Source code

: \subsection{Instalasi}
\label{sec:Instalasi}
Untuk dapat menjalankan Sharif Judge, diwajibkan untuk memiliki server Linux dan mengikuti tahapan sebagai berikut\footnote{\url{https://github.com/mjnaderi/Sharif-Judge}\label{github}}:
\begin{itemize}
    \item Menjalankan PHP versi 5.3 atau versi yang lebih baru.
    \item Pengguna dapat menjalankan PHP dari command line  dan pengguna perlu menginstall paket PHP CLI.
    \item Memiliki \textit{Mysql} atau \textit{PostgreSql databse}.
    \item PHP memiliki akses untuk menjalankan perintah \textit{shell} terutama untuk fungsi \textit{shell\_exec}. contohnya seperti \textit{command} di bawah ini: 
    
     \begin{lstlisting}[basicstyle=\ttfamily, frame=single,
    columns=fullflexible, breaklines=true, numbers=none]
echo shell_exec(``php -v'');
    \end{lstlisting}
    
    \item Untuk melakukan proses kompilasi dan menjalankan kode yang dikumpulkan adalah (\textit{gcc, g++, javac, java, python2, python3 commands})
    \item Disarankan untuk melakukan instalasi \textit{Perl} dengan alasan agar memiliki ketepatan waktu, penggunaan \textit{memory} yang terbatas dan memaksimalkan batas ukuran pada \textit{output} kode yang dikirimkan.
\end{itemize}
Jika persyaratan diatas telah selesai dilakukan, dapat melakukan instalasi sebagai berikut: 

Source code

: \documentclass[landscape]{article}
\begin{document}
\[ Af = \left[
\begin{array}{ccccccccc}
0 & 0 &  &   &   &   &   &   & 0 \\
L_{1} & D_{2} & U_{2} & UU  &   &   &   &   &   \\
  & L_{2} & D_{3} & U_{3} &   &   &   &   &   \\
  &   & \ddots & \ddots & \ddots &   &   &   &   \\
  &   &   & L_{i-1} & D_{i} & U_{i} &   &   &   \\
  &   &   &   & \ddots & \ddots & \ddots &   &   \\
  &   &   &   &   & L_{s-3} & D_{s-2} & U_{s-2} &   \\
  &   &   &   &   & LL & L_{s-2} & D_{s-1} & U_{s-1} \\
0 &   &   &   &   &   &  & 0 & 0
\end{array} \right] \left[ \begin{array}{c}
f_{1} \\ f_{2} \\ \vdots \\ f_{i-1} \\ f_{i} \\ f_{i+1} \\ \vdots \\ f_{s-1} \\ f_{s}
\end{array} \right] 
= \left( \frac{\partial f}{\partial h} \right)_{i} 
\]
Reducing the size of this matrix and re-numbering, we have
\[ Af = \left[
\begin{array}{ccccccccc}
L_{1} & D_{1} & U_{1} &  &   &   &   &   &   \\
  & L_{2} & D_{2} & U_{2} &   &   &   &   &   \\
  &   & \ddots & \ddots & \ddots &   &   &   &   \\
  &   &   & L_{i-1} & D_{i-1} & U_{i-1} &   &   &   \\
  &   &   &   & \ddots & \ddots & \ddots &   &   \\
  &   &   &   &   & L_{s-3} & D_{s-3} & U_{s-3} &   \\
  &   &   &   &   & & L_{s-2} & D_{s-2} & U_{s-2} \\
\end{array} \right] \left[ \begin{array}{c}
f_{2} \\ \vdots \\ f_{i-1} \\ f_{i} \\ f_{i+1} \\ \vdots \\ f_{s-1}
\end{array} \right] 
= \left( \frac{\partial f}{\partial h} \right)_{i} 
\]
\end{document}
○ ○ ○ ○ ○ ○ ○
Restate the records above exactly.

Source code

: \subsection{Instalasi}
\label{sec:Instalasi}
Untuk dapat menjalankan Sharif Judge, diwajibkan untuk memiliki server Linux dan mengikuti tahapan sebagai berikut\footnote{\url{https://github.com/mjnaderi/Sharif-Judge}\label{github}}:
\begin{itemize}
    \item Menjalankan PHP versi 5.3 atau versi yang lebih baru.
    \item Pengguna dapat menjalankan PHP dari command line  dan pengguna perlu menginstall paket PHP CLI.
    \item Memiliki \textit{Mysql} atau \textit{PostgreSql databse}.
    \item PHP memiliki akses untuk menjalankan perintah \textit{shell} terutama untuk fungsi \textit{shell\_exec}. contohnya seperti \textit{command} di bawah ini: 
    
     \begin{lstlisting}[basicstyle=\ttfamily, frame=single,
    columns=fullflexible, breaklines=true, numbers=none]
echo shell_exec(``php -v'');
    \end{lstlisting}
    
    \item Untuk melakukan proses kompilasi dan menjalankan kode yang dikumpulkan adalah (\textit{gcc, g++, javac, java, python2, python3 commands})
    \item Disarankan untuk melakukan instalasi \textit{Perl} dengan alasan agar memiliki ketepatan waktu, penggunaan \textit{memory} yang terbatas dan memaksimalkan batas ukuran pada \textit{output} kode yang dikirimkan.
\end{itemize}
Jika persyaratan diatas telah selesai dilakukan, dapat melakukan instalasi sebagai berikut: 

Source code

: \documentclass[landscape]{article}
\begin{document}
\[ Af = \left[
\begin{array}{ccccccccc}
0 & 0 &  &   &   &   &   &   & 0 \\
L_{1} & D_{2} & U_{2} & UU  &   &   &   &   &   \\
  & L_{2} & D_{3} & U_{3} &   &   &   &   &   \\
  &   & \ddots & \ddots & \ddots &   &   &   &   \\
  &   &   & L_{i-1} & D_{i} & U_{i} &   &   &   \\
  &   &   &   & \ddots & \ddots & \ddots &   &   \\
  &   &   &   &   & L_{s-3} & D_{s-2} & U_{s-2} &   \\
  &   &   &   &   & LL & L_{s-2} & D_{s-1} & U_{s-1} \\
0 &   &   &   &   &   &  & 0 & 0
\end{array} \right] \left[ \begin{array}{c}
f_{1} \\ f_{2} \\ \vdots \\ f_{i-1} \\ f_{i} \\ f_{i+1} \\ \vdots \\ f_{s-1} \\ f_{s}
\end{array} \right] 
= \left( \frac{\partial f}{\partial h} \right)_{i} 
\]
Reducing the size of this matrix and re-numbering, we have
\[ Af = \left[
\begin{array}{ccccccccc}
L_{1} & D_{1} & U_{1} &  &   &   &   &   &   \\
  & L_{2} & D_{2} & U_{2} &   &   &   &   &   \\
  &   & \ddots & \ddots & \ddots &   &   &   &   \\
  &   &   & L_{i-1} & D_{i-1} & U_{i-1} &   &   &   \\
  &   &   &   & \ddots & \ddots & \ddots &   &   \\
  &   &   &   &   & L_{s-3} & D_{s-3} & U_{s-3} &   \\
  &   &   &   &   & & L_{s-2} & D_{s-2} & U_{s-2} \\
\end{array} \right] \left[ \begin{array}{c}
f_{2} \\ \vdots \\ f_{i-1} \\ f_{i} \\ f_{i+1} \\ \vdots \\ f_{s-1}
\end{array} \right] 
= \left( \frac{\partial f}{\partial h} \right)_{i} 
\]
\end{document}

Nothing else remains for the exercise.